• Exercise brief: Repeat the entries that appear below, exactly and in full.

(Dataset entries)
##########
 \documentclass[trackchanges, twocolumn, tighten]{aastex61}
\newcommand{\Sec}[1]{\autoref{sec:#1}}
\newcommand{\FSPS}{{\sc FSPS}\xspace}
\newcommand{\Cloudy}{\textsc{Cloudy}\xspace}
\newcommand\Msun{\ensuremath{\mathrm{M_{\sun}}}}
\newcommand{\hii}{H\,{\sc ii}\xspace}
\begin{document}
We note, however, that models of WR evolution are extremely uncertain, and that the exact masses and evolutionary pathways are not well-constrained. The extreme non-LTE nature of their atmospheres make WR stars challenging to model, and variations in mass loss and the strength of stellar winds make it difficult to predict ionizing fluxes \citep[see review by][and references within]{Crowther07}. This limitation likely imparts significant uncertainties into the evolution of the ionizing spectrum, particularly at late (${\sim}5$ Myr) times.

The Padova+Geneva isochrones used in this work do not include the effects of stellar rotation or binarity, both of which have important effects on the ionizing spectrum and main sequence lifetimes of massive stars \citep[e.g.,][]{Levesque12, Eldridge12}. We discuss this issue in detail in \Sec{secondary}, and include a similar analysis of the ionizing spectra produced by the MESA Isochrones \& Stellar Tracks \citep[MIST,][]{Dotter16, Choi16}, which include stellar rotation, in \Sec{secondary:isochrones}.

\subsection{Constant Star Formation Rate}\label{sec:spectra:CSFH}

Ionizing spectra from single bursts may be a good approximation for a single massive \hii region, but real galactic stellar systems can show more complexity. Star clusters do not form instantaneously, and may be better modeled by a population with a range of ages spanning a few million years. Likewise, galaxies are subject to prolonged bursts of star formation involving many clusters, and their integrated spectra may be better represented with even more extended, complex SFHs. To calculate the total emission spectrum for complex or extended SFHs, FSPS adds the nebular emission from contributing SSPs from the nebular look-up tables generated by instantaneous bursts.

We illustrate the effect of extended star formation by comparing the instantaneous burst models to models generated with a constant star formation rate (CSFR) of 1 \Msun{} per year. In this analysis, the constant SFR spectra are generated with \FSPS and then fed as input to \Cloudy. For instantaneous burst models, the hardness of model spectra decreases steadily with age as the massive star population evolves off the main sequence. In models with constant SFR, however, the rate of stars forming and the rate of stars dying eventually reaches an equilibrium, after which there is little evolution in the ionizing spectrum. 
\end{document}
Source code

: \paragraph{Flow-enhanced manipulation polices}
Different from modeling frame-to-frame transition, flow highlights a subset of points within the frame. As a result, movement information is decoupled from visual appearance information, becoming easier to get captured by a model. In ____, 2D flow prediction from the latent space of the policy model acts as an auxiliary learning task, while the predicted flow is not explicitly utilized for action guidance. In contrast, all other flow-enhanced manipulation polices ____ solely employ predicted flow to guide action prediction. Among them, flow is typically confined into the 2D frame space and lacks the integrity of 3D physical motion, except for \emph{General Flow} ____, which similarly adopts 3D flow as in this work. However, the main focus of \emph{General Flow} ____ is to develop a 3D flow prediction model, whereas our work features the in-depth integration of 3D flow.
##########
• Written answer:
 \documentclass[trackchanges, twocolumn, tighten]{aastex61}
\newcommand{\Sec}[1]{\autoref{sec:#1}}
\newcommand{\FSPS}{{\sc FSPS}\xspace}
\newcommand{\Cloudy}{\textsc{Cloudy}\xspace}
\newcommand\Msun{\ensuremath{\mathrm{M_{\sun}}}}
\newcommand{\hii}{H\,{\sc ii}\xspace}
\begin{document}
We note, however, that models of WR evolution are extremely uncertain, and that the exact masses and evolutionary pathways are not well-constrained. The extreme non-LTE nature of their atmospheres make WR stars challenging to model, and variations in mass loss and the strength of stellar winds make it difficult to predict ionizing fluxes \citep[see review by][and references within]{Crowther07}. This limitation likely imparts significant uncertainties into the evolution of the ionizing spectrum, particularly at late (${\sim}5$ Myr) times.

The Padova+Geneva isochrones used in this work do not include the effects of stellar rotation or binarity, both of which have important effects on the ionizing spectrum and main sequence lifetimes of massive stars \citep[e.g.,][]{Levesque12, Eldridge12}. We discuss this issue in detail in \Sec{secondary}, and include a similar analysis of the ionizing spectra produced by the MESA Isochrones \& Stellar Tracks \citep[MIST,][]{Dotter16, Choi16}, which include stellar rotation, in \Sec{secondary:isochrones}.

\subsection{Constant Star Formation Rate}\label{sec:spectra:CSFH}

Ionizing spectra from single bursts may be a good approximation for a single massive \hii region, but real galactic stellar systems can show more complexity. Star clusters do not form instantaneously, and may be better modeled by a population with a range of ages spanning a few million years. Likewise, galaxies are subject to prolonged bursts of star formation involving many clusters, and their integrated spectra may be better represented with even more extended, complex SFHs. To calculate the total emission spectrum for complex or extended SFHs, FSPS adds the nebular emission from contributing SSPs from the nebular look-up tables generated by instantaneous bursts.

We illustrate the effect of extended star formation by comparing the instantaneous burst models to models generated with a constant star formation rate (CSFR) of 1 \Msun{} per year. In this analysis, the constant SFR spectra are generated with \FSPS and then fed as input to \Cloudy. For instantaneous burst models, the hardness of model spectra decreases steadily with age as the massive star population evolves off the main sequence. In models with constant SFR, however, the rate of stars forming and the rate of stars dying eventually reaches an equilibrium, after which there is little evolution in the ionizing spectrum. 
\end{document}
Source code

: \paragraph{Flow-enhanced manipulation polices}
Different from modeling frame-to-frame transition, flow highlights a subset of points within the frame. As a result, movement information is decoupled from visual appearance information, becoming easier to get captured by a model. In ____, 2D flow prediction from the latent space of the policy model acts as an auxiliary learning task, while the predicted flow is not explicitly utilized for action guidance. In contrast, all other flow-enhanced manipulation polices ____ solely employ predicted flow to guide action prediction. Among them, flow is typically confined into the 2D frame space and lacks the integrity of 3D physical motion, except for \emph{General Flow} ____, which similarly adopts 3D flow as in this work. However, the main focus of \emph{General Flow} ____ is to develop a 3D flow prediction model, whereas our work features the in-depth integration of 3D flow.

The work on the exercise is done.